Reprenons. Le plan de départ : le bloc de sensations qui abstrait ou arrache ses vibrations métamorphiques, discrètes, aux formes courantes présentes comme à celles qu’on croit deviner. Des intensités vivantes essaiment sous le dessous de la surface lisse et comme un peu froide. Déploiements infinitésimaux qui tremblent (et qu’on grossit comme avec un zoom, « Profond écubier »), netteté du déterminé qui rejoint l’indéterminé de l’abîme sous-jacent : telle se constitue la fluidité des fonds marins, avec leurs intensités virtuelles qui montent sous la glace immobile et transparente de la surface. Variations intensives viennent du chaos et en redonnent, y renvoient, le rappellent.
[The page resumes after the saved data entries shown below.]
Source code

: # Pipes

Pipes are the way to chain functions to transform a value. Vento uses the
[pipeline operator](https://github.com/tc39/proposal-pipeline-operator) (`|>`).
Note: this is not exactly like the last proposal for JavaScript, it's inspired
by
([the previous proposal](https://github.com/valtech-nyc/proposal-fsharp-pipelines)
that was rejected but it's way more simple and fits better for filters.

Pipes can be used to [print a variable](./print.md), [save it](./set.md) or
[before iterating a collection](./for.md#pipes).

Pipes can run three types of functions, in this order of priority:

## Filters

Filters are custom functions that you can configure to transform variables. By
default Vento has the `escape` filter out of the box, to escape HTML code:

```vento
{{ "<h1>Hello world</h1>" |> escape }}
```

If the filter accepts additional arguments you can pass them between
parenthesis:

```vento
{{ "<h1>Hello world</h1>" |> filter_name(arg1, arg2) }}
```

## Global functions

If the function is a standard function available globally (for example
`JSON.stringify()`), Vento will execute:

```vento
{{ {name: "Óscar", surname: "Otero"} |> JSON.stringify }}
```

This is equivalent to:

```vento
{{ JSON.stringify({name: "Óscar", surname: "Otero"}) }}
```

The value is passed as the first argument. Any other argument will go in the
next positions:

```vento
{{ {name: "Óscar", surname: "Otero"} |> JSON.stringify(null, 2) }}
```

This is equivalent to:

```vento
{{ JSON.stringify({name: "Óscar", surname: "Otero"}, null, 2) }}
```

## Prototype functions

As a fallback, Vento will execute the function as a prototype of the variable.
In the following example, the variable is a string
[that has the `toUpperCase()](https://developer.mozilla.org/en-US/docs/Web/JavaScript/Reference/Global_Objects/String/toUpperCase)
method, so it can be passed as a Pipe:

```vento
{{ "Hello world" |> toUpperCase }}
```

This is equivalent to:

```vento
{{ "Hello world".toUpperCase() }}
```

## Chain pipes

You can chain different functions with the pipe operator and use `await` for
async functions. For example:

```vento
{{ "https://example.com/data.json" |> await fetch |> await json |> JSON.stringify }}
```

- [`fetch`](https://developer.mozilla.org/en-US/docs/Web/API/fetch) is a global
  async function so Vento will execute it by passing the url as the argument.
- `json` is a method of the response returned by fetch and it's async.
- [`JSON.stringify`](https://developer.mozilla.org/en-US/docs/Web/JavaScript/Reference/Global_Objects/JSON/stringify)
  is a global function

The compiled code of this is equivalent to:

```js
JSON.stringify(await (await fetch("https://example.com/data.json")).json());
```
Et que se passerait-il si l’on y plongeait quelque chose, on ne sait quoi, tiens, pourquoi pas, une tête sculptée aux nets contours tranchés comme celle d’une sorte de conquistador ou d’autres aventuriers des mers, comme l’artiste le faisait jadis ? Et si le vernis de la surface qui porte cédait soudain et que tout objet, bouteille ou casque, visage, corps d’homme partait à l’abîme, que verrait-on ?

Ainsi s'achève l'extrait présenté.